Cosa dice il voto dei fuori sede alle Europee: Fratelli d’Italia prende il 3% e Avs il 40%
La sperimentazione del voto per i fuori sede ha mosso i primi difficili passi: sono stati solo 23mila gli studenti a iscriversi in tempo e ancor meno quelli che poi effettivamente hanno deciso di usufruire della possibilità di votare lontani dal proprio Comune di residenza (poco più di 17mila). Pochi, considerando che si tratta a mala pena del 4% del totale: in Italia gli studenti fuori sede sono 591mila.

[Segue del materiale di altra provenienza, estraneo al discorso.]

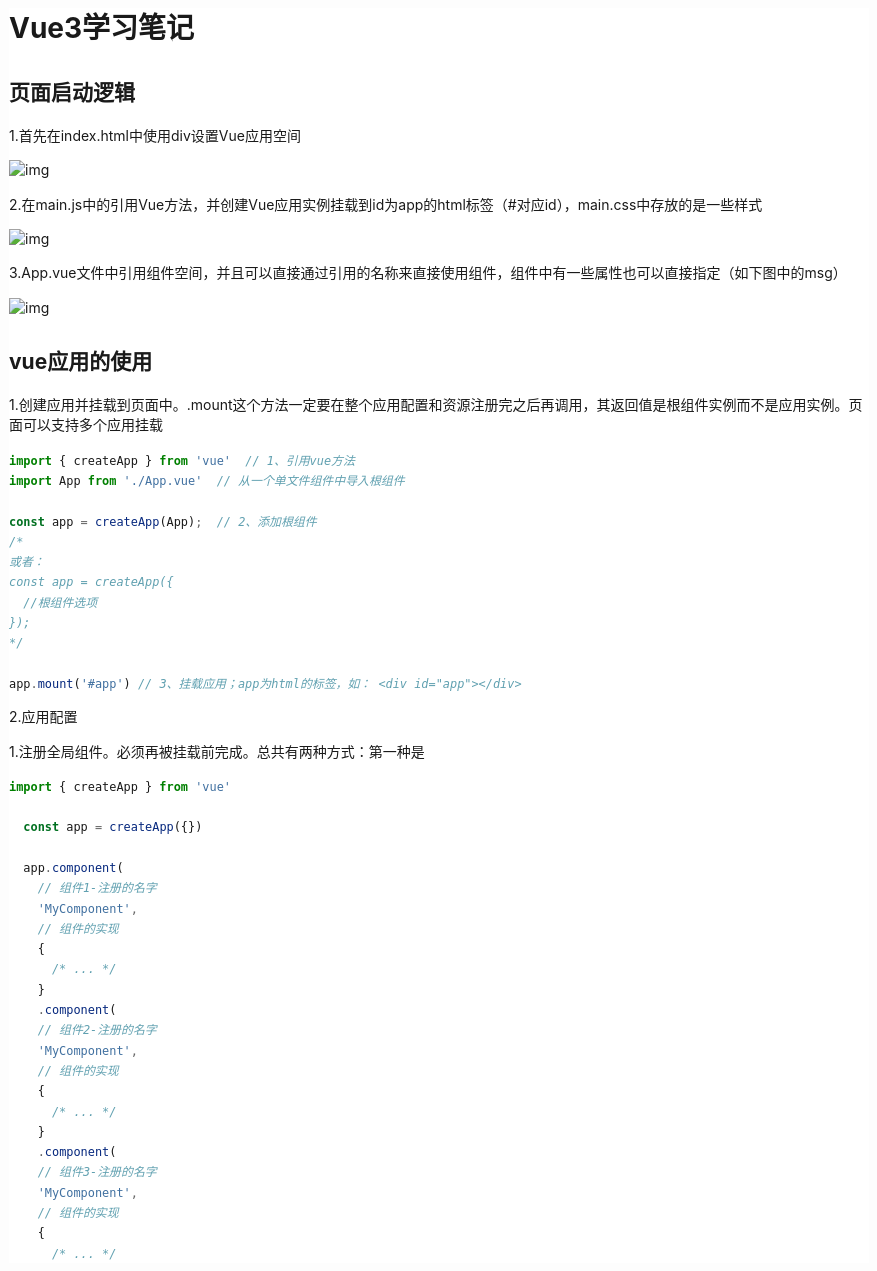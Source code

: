 # Vue3学习笔记

## 页面启动逻辑

1.首先在index.html中使用div设置Vue应用空间

![img](https://img2023.cnblogs.com/blog/1570874/202303/1570874-20230305143001479-1338019542.png)

2.在main.js中的引用Vue方法，并创建Vue应用实例挂载到id为app的html标签（#对应id），main.css中存放的是一些样式

![img](https://img2023.cnblogs.com/blog/1570874/202303/1570874-20230305143020999-944175017.png)

3.App.vue文件中引用组件空间，并且可以直接通过引用的名称来直接使用组件，组件中有一些属性也可以直接指定（如下图中的msg）

![img](https://img2023.cnblogs.com/blog/1570874/202303/1570874-20230305143039215-296114900.png)

## vue应用的使用

1.创建应用并挂载到页面中。.mount这个方法一定要在整个应用配置和资源注册完之后再调用，其返回值是根组件实例而不是应用实例。页面可以支持多个应用挂载

```javascript
import { createApp } from 'vue'  // 1、引用vue方法
import App from './App.vue'  // 从一个单文件组件中导入根组件

const app = createApp(App);  // 2、添加根组件
/* 
或者：
const app = createApp({
  //根组件选项
});
*/

app.mount('#app') // 3、挂载应用；app为html的标签，如： <div id="app"></div>
```

2.应用配置

1.注册全局组件。必须再被挂载前完成。总共有两种方式：第一种是

```javascript
import { createApp } from 'vue'

  const app = createApp({})

  app.component(
    // 组件1-注册的名字
    'MyComponent',
    // 组件的实现
    {
      /* ... */
    }
    .component(
    // 组件2-注册的名字
    'MyComponent',
    // 组件的实现
    {
      /* ... */
    }
    .component(
    // 组件3-注册的名字
    'MyComponent',
    // 组件的实现
    {
      /* ... */
```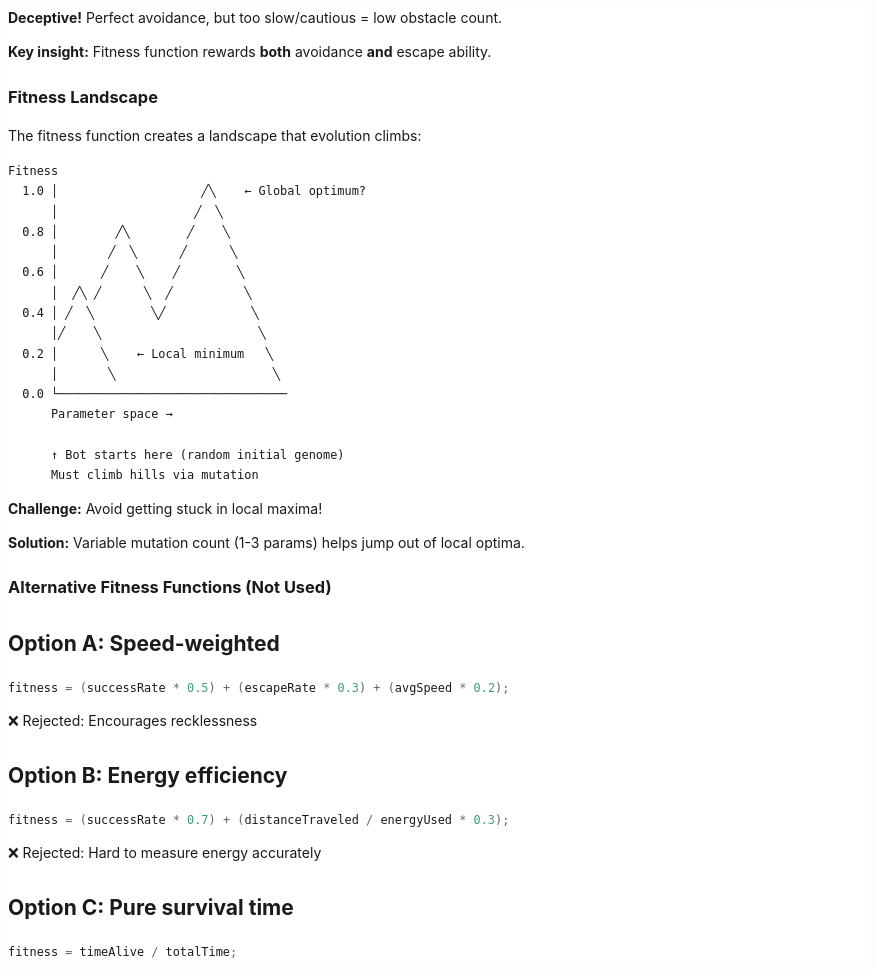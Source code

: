 **Deceptive!** Perfect avoidance, but too slow/cautious = low obstacle count.

**Key insight:** Fitness function rewards **both** avoidance **and** escape ability.

### Fitness Landscape

The fitness function creates a landscape that evolution climbs:

```txt
Fitness
  1.0 │                    ╱╲    ← Global optimum?
      │                   ╱  ╲
  0.8 │        ╱╲        ╱    ╲
      │       ╱  ╲      ╱      ╲
  0.6 │      ╱    ╲    ╱        ╲
      │  ╱╲ ╱      ╲  ╱          ╲
  0.4 │ ╱  ╲        ╲╱            ╲
      │╱    ╲                      ╲
  0.2 │      ╲    ← Local minimum   ╲
      │       ╲                      ╲
  0.0 └────────────────────────────────
      Parameter space →
      
      ↑ Bot starts here (random initial genome)
      Must climb hills via mutation
```

**Challenge:** Avoid getting stuck in local maxima!

**Solution:** Variable mutation count (1-3 params) helps jump out of local optima.

### Alternative Fitness Functions (Not Used)

## Option A: Speed-weighted

```cpp
fitness = (successRate * 0.5) + (escapeRate * 0.3) + (avgSpeed * 0.2);
```

❌ Rejected: Encourages recklessness

## Option B: Energy efficiency

```cpp
fitness = (successRate * 0.7) + (distanceTraveled / energyUsed * 0.3);
```

❌ Rejected: Hard to measure energy accurately

## Option C: Pure survival time

```cpp
fitness = timeAlive / totalTime;
```
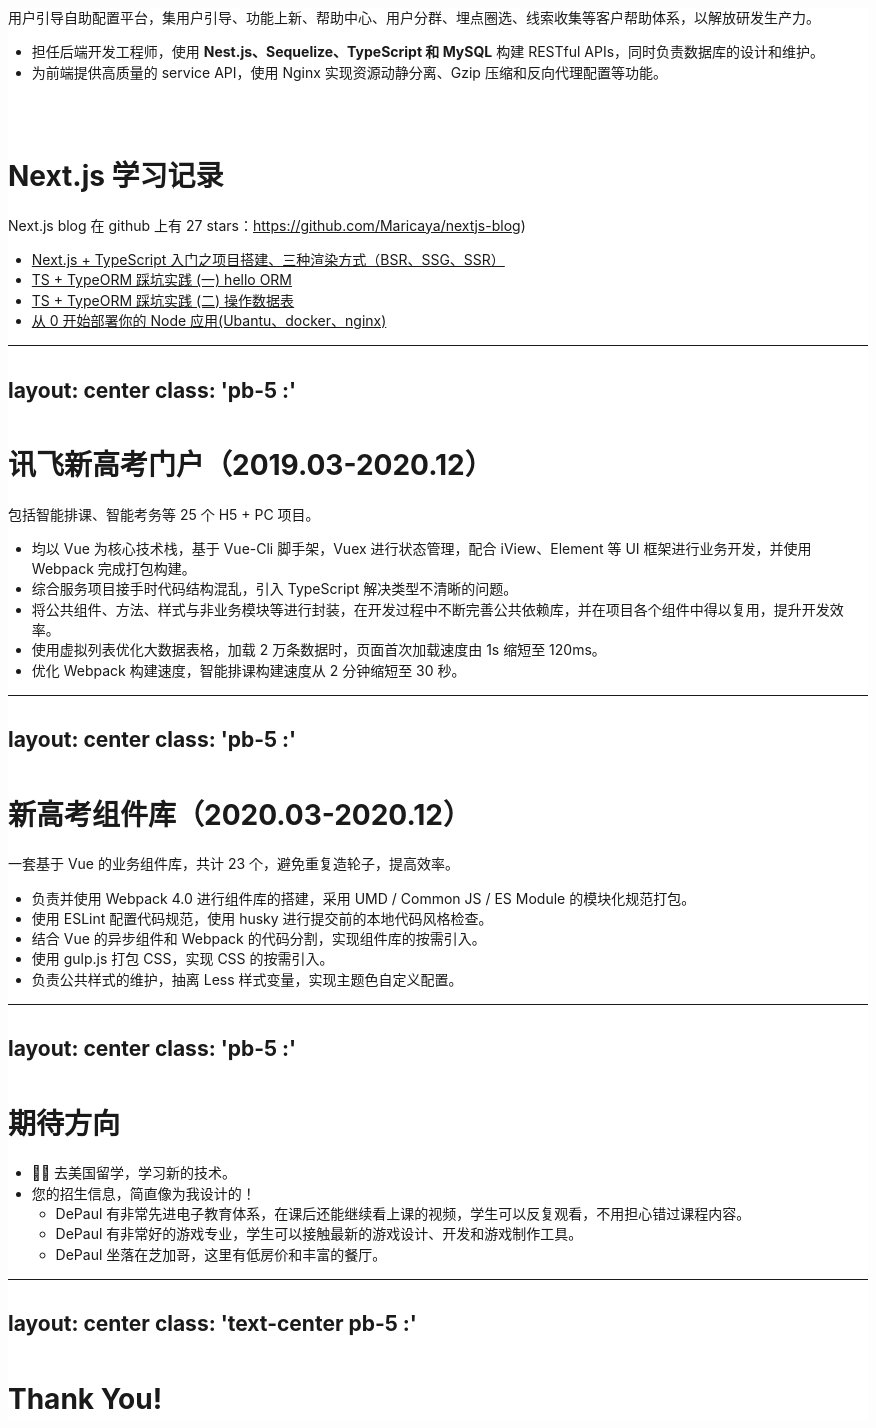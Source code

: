 用户引导自助配置平台，集用户引导、功能上新、帮助中心、用户分群、埋点圈选、线索收集等客户帮助体系，以解放研发生产力。

- 担任后端开发工程师，使用 **Nest.js、Sequelize、TypeScript 和 MySQL** 构建 RESTful APIs，同时负责数据库的设计和维护。
- 为前端提供高质量的 service API，使用 Nginx 实现资源动静分离、Gzip 压缩和反向代理配置等功能。

<br/>

# Next.js 学习记录
Next.js blog 在 github 上有 27 stars：https://github.com/Maricaya/nextjs-blog)
- [Next.js + TypeScript 入门之项目搭建、三种渲染方式（BSR、SSG、SSR）](https://juejin.im/post/6855917901090652174)
- [TS + TypeORM 踩坑实践 (一) hello ORM](https://juejin.im/post/6857391336929263624)
- [TS + TypeORM 踩坑实践 (二) 操作数据表](https://juejin.im/post/6858509402798817294)
- [从 0 开始部署你的 Node 应用(Ubantu、docker、nginx)](https://juejin.im/post/6864785804066029575)

---
layout: center
class: 'pb-5 :'
---

# 讯飞新高考门户（2019.03-2020.12）
包括智能排课、智能考务等 25 个 H5 + PC 项目。
- 均以 Vue 为核心技术栈，基于 Vue-Cli 脚手架，Vuex 进行状态管理，配合 iView、Element 等 UI 框架进行业务开发，并使用 Webpack 完成打包构建。
- 综合服务项目接手时代码结构混乱，引入 TypeScript 解决类型不清晰的问题。
- 将公共组件、方法、样式与非业务模块等进行封装，在开发过程中不断完善公共依赖库，并在项目各个组件中得以复用，提升开发效率。
- 使用虚拟列表优化大数据表格，加载 2 万条数据时，页面首次加载速度由 1s 缩短至 120ms。
- 优化 Webpack 构建速度，智能排课构建速度从 2 分钟缩短至 30 秒。

---
layout: center
class: 'pb-5 :'
---

# 新高考组件库（2020.03-2020.12）

一套基于 Vue 的业务组件库，共计 23 个，避免重复造轮子，提高效率。
- 负责并使用 Webpack 4.0 进行组件库的搭建，采用 UMD / Common JS / ES Module 的模块化规范打包。
- 使用 ESLint 配置代码规范，使用 husky 进行提交前的本地代码风格检查。
- 结合 Vue 的异步组件和 Webpack 的代码分割，实现组件库的按需引入。
- 使用 gulp.js 打包 CSS，实现 CSS 的按需引入。
- 负责公共样式的维护，抽离 Less 样式变量，实现主题色自定义配置。

---
layout: center
class: 'pb-5 :'
---
# 期待方向
- 👨‍💻 去美国留学，学习新的技术。
- 您的招生信息，简直像为我设计的！
  - DePaul 有非常先进电子教育体系，在课后还能继续看上课的视频，学生可以反复观看，不用担心错过课程内容。
  - DePaul 有非常好的游戏专业，学生可以接触最新的游戏设计、开发和游戏制作工具。
  - DePaul 坐落在芝加哥，这里有低房价和丰富的餐厅。

---
layout: center
class: 'text-center pb-5 :'
---

# Thank You!
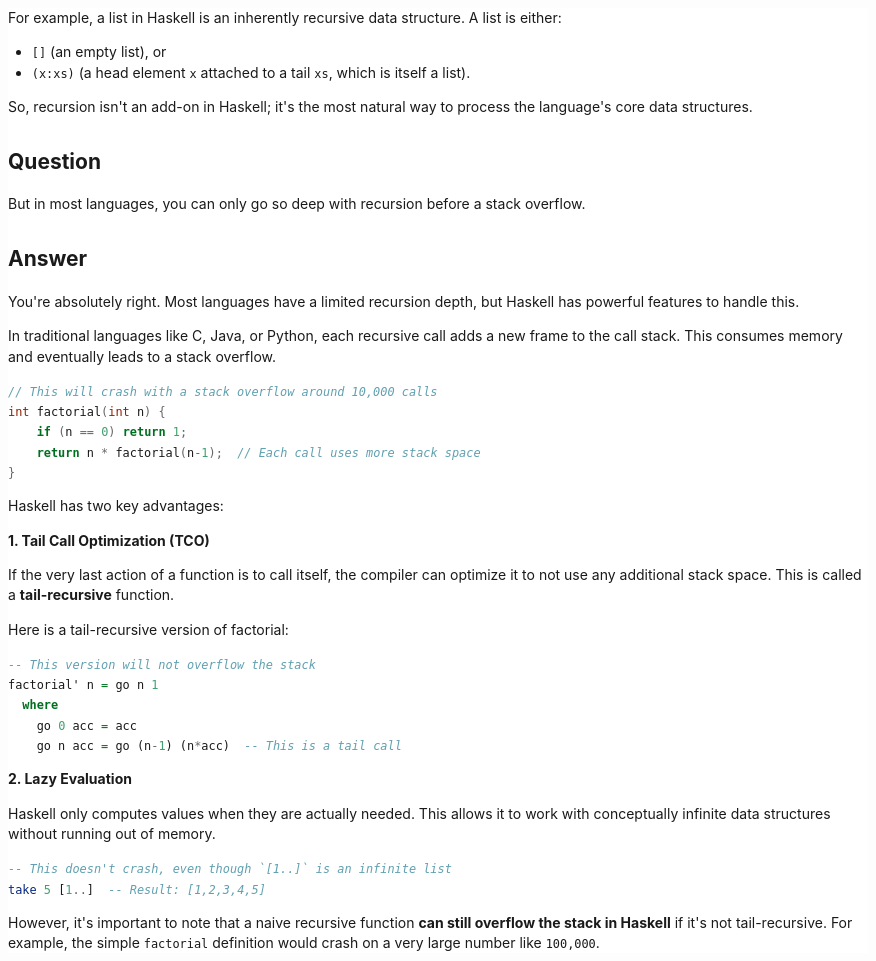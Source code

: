 For example, a list in Haskell is an inherently recursive data structure. A list is either:
- `[]` (an empty list), or
- `(x:xs)` (a head element `x` attached to a tail `xs`, which is itself a list).

So, recursion isn't an add-on in Haskell; it's the most natural way to process the language's core data structures.

## Question

But in most languages, you can only go so deep with recursion before a stack overflow.

## Answer

You're absolutely right. Most languages have a limited recursion depth, but Haskell has powerful features to handle this.

In traditional languages like C, Java, or Python, each recursive call adds a new frame to the call stack. This consumes memory and eventually leads to a stack overflow.

```c
// This will crash with a stack overflow around 10,000 calls
int factorial(int n) {
    if (n == 0) return 1;
    return n * factorial(n-1);  // Each call uses more stack space
}
```

Haskell has two key advantages:

**1. Tail Call Optimization (TCO)**

If the very last action of a function is to call itself, the compiler can optimize it to not use any additional stack space. This is called a **tail-recursive** function.

Here is a tail-recursive version of factorial:

```haskell
-- This version will not overflow the stack
factorial' n = go n 1
  where
    go 0 acc = acc
    go n acc = go (n-1) (n*acc)  -- This is a tail call
```

**2. Lazy Evaluation**

Haskell only computes values when they are actually needed. This allows it to work with conceptually infinite data structures without running out of memory.

```haskell
-- This doesn't crash, even though `[1..]` is an infinite list
take 5 [1..]  -- Result: [1,2,3,4,5]
```

However, it's important to note that a naive recursive function **can still overflow the stack in Haskell** if it's not tail-recursive. For example, the simple `factorial` definition would crash on a very large number like `100,000`.
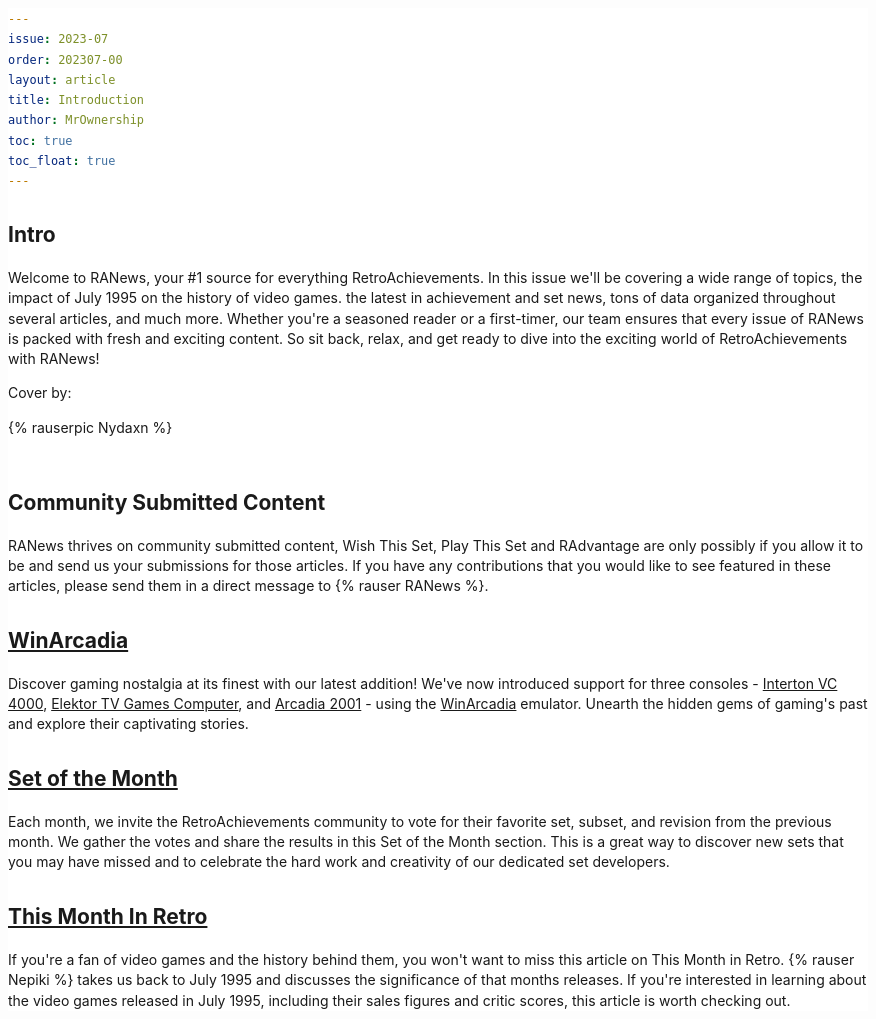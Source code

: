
```yaml
---
issue: 2023-07
order: 202307-00
layout: article
title: Introduction
author: MrOwnership
toc: true
toc_float: true
---
```


## Intro 
Welcome to RANews, your #1 source for everything RetroAchievements. In this issue we'll be covering a wide range of topics, the impact of July 1995 on the history of video games. the latest in achievement and set news, tons of data organized throughout several articles, and much more. Whether you're a seasoned reader or a first-timer, our team ensures that every issue of RANews is packed with fresh and exciting content. So sit back, relax, and get ready to dive into the exciting world of RetroAchievements with RANews!

Cover by:
<div class="bingo-winner-small">
    {% rauserpic Nydaxn %}
</div>

<br clear="right"/>

## Community Submitted Content
RANews thrives on community submitted content, Wish This Set, Play This Set and RAdvantage are only possibly if you allow it to be and send us your submissions for those articles. If you have any contributions that you would like to see featured in these articles, please send them in a direct message to {% rauser RANews %}.


## [WinArcadia](./winarcadia.html)
Discover gaming nostalgia at its finest with our latest addition! We've now introduced support for three consoles - [Interton VC 4000](https://retroachievements.org/gameList.php?c=74), [Elektor TV Games Computer](https://retroachievements.org/gameList.php?c=75), and [Arcadia 2001](https://retroachievements.org/gameList.php?c=73) - using the [WinArcadia](https://retroachievements.org/download.php#winarcadia) emulator. Unearth the hidden gems of gaming's past and explore their captivating stories.


## [Set of the Month](./set-of-the-month.html)
Each month, we invite the RetroAchievements community to vote for their favorite set, subset, and revision from the previous month. We gather the votes and share the results in this Set of the Month section. This is a great way to discover new sets that you may have missed and to celebrate the hard work and creativity of our dedicated set developers.


## [This Month In Retro](./this-month-in-retro.html) 
If you're a fan of video games and the history behind them, you won't want to miss this article on This Month in Retro. {% rauser Nepiki %} takes us back to July 1995 and discusses the significance of that months releases. If you're interested in learning about the video games released in July 1995, including their sales figures and critic scores, this article is worth checking out.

Ma questa sperimentazione, nonostante tutte le difficoltà, ha portato a delle sorprese nella notte: su 17mila voti, il 40% è andato ad Alleanza Verdi-Sinistra. Una lista che al livello nazionale può contare sul 6,7% dei voti, e già questo è un risultato superiore alle aspettative. Fratelli d’Italia ha sfiorato il 30% in tutta Italia: tra i fuori sede ha poco più del 3%. La Lega non arriva a cento voti.
Clima, green influencers e Ilaria Salis: ecco perché i fuori sede hanno votato Avs
Non c’è da stupirsi, però: "Si tratta di studenti, e i giovani sono più attenti alla questione climatica – ha spiegato a Fanpage.it Fabio Rotondo di The Good Lobby, l’associazione che si è battuta per anni per il vuoto fuorisede e che ne ha ottenuto la sperimentazione per queste europee – Hanno premiato il partito che più parla di clima". E non si è trattato solo di temi, hanno contato anche le candidature: "Giovanni Mori è un green influencer molto conosciuto, proveniente dall’esperienza dei Fridays For Future, lo stesso vale per Benedetta Scuderi – ha spiegato Rotondo – E poi c’è Ilaria Salis, che è stata votata in massa nelle circoscrizioni in cui era candidata". Una delle due circoscrizioni erano le Isole (da cui provengono molti fuori sede) per le origini sarde dell’insegnante detenuta a Budapest.
Burocrazia e ostruzionismo del Viminale: perché così pochi fuori sede hanno usato la sperimentazione
"C’erano i 3.700 Comuni al voto che ovviamente influiscono – ha commentato Rotondo – La sperimentazione del voto fuori sede valeva solo per le europee, molti sono dovuti comunque tornare a casa a votare". Ma non si è trattato solo di una questione logistica: molti studenti non sapevano neanche ci fosse questa possibilità, aperta a metà aprile e scaduta ai primi di maggio. "Da parte del ministero c'è stata scarsa informazione. Ho girato tutta Italia nelle università per convincere i ragazzi e spiegar loro come funzionasse il voto fuori sede, ma molti non sapevano nulla, non avevano neanche ricevuto la comunicazione che gli atenei avrebbero dovuto inviare – ha continuato l’attivista di Good Lobby – E molti non avevano la tessera elettorale, che avevano lasciato nel proprio comune di residenza. Quindi magari si sono iscritti ma non hanno potuto votare. Avevamo sollecitato il ministro Piantedosi su questo punto, chiamandolo tutti i giorni: ha detto che avrebbe preso in considerazione la possibilità di far votare i ragazzi anche senza tessera, ma alla fine non ha fatto nulla".
Alcuni presidenti di seggio hanno "disobbedito", altri no: "So che per studenti del Politecnico di Milano ci sono stati presidenti di seggio che hanno accettato lo stesso i fuori sede senza tessera elettorale – ha raccontato Rotondo – Ma ho ricevuto testimonianze, per esempio, da Venezia Mestre, dove hanno rimandato indietro gli studenti che non avevano la tessera. Regnava la paranoia che i fuori sede potessero votare più volte, ma non potevano, perché sull’attestazione erano segnati seggio e indirizzi, ed erano presenti sui registri: se avessero provato a votare altrove li avrebbero rispediti indietro". La burocrazia ha messo ostacoli su ostacoli, ma il voto dei fuori sede, seppur marginale, alla fine c'è stato. E ha portato a risultati sorprendenti.